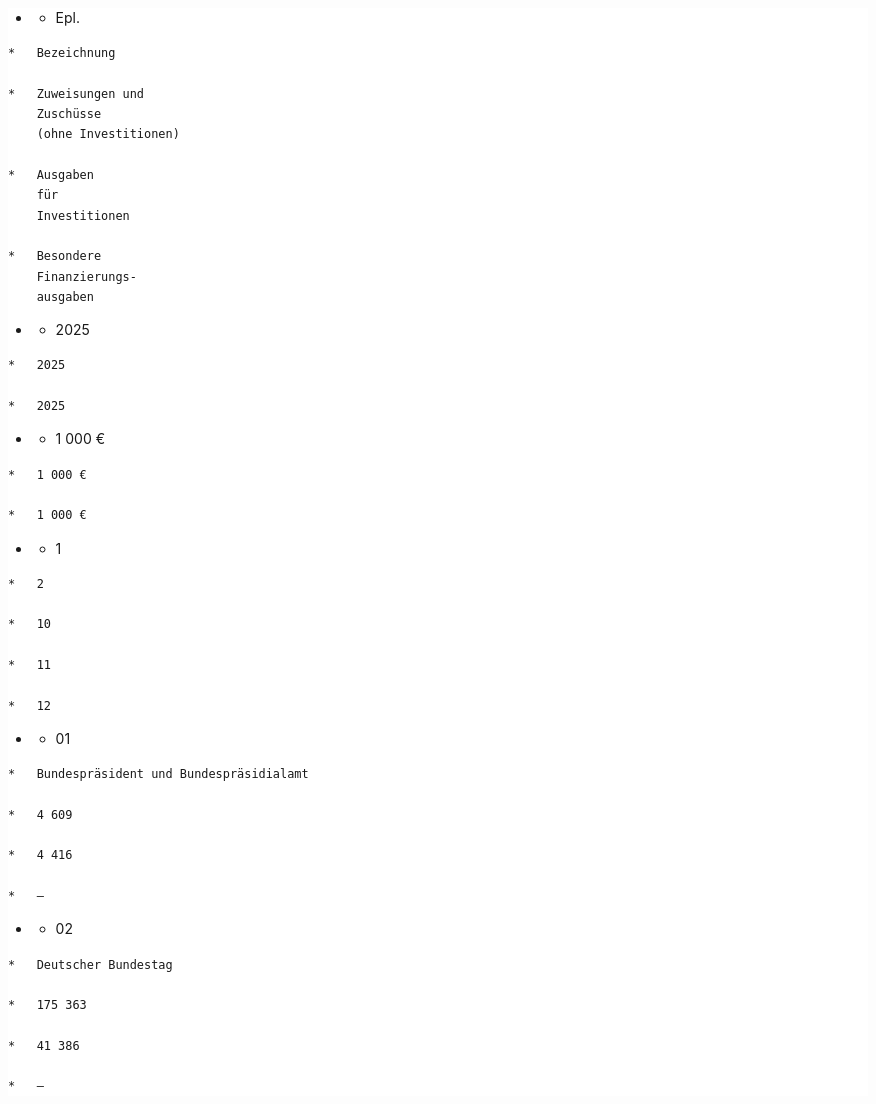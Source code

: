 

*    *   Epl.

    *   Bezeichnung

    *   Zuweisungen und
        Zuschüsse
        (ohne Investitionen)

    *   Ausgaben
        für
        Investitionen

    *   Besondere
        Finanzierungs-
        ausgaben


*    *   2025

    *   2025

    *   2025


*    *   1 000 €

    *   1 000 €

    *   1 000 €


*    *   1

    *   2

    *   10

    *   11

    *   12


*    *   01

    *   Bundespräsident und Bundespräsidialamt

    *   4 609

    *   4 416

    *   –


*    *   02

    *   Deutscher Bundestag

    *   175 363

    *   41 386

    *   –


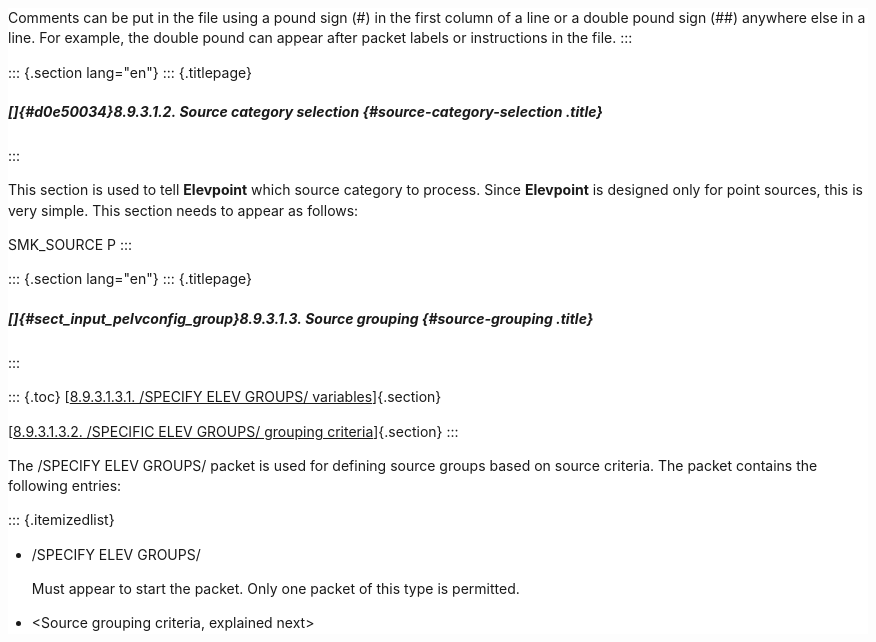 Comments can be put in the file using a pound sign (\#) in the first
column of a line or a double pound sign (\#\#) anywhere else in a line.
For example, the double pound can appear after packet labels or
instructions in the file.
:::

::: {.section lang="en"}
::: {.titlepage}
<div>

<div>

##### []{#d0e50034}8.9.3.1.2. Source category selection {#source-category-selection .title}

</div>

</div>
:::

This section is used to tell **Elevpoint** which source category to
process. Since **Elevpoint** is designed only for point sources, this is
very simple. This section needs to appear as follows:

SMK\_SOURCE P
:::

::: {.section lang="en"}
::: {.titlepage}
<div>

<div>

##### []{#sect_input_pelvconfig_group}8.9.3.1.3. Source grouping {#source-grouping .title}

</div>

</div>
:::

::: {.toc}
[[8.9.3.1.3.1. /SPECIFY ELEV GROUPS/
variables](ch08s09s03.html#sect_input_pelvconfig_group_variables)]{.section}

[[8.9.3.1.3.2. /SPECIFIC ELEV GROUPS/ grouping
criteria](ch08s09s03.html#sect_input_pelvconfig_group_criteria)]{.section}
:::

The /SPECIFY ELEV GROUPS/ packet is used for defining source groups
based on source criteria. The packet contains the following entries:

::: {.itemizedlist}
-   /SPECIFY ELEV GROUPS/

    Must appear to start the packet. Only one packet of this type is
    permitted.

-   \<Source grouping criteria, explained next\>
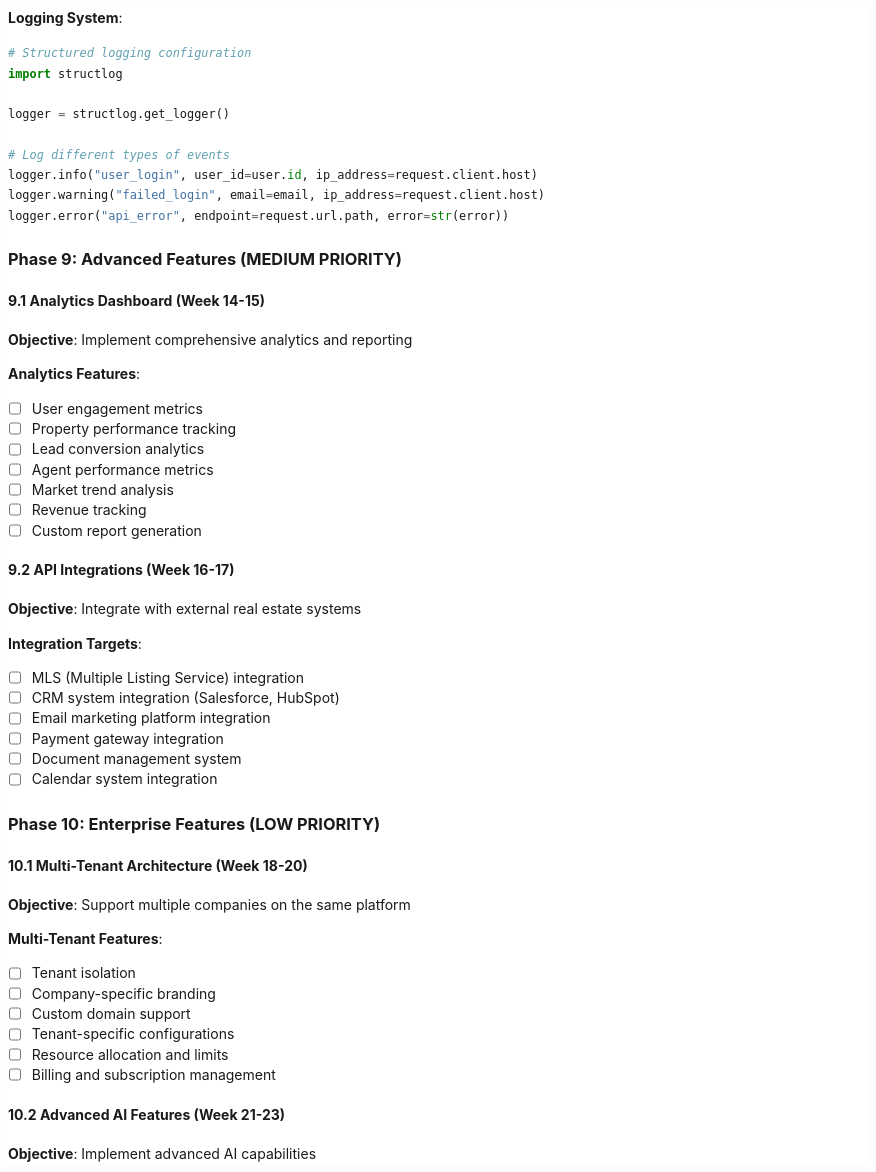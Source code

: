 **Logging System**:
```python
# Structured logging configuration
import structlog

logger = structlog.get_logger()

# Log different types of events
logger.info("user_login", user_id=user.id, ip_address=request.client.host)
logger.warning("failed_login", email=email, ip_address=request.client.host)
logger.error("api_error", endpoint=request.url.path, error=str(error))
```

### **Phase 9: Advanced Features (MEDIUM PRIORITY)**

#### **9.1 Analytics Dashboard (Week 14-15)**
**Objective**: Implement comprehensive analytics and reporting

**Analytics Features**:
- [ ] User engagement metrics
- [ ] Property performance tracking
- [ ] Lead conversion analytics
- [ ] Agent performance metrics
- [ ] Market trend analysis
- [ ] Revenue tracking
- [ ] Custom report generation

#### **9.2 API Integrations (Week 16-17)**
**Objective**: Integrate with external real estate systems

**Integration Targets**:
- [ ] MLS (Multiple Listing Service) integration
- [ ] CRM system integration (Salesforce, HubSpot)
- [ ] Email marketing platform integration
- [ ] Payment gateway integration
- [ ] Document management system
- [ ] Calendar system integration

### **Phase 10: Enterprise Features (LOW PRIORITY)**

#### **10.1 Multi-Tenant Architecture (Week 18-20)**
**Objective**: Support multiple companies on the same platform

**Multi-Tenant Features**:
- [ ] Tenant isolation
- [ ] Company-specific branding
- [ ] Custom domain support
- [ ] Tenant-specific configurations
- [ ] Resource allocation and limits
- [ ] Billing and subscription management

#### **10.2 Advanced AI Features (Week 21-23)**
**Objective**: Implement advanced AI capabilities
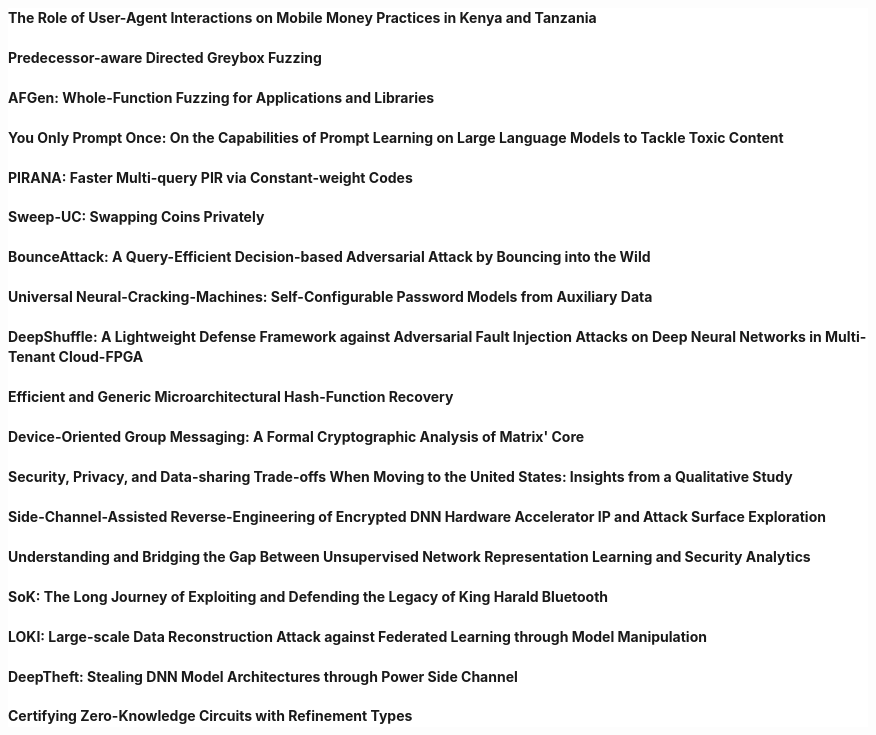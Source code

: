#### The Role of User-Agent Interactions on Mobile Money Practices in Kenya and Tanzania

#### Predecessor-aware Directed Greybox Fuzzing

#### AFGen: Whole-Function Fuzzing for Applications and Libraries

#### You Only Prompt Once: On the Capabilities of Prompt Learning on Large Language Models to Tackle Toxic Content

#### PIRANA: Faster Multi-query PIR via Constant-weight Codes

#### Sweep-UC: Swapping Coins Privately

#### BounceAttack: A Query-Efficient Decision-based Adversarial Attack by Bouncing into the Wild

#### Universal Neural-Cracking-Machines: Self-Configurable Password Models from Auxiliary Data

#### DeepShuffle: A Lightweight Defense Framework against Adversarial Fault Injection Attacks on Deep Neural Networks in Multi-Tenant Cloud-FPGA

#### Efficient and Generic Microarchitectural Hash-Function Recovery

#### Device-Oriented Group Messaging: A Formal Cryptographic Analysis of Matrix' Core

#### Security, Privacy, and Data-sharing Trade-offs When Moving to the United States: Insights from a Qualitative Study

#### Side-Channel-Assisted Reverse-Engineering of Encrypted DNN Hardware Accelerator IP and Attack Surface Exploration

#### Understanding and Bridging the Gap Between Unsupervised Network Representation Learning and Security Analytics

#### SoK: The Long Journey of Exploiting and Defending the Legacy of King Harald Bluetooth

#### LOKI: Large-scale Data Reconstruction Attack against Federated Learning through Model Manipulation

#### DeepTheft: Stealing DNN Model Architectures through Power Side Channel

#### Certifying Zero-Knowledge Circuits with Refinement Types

━━━━━━━━━━━━━━━━

What you give back must be exactly the lines from the opening line of the entries through the line holding "Comments can be", with no pictures.

Source code

: 

*    *   Epl.

    *   Bezeichnung

    *   Zuweisungen und
        Zuschüsse
        (ohne Investitionen)

    *   Ausgaben
        für
        Investitionen

    *   Besondere
        Finanzierungs-
        ausgaben


*    *   2025

    *   2025

    *   2025


*    *   1 000 €

    *   1 000 €

    *   1 000 €


*    *   1

    *   2

    *   10

    *   11

    *   12


*    *   01

    *   Bundespräsident und Bundespräsidialamt

    *   4 609

    *   4 416

    *   –


*    *   02

    *   Deutscher Bundestag

    *   175 363

    *   41 386

    *   –


 Comments can be put in the file using a pound sign (\#) in the first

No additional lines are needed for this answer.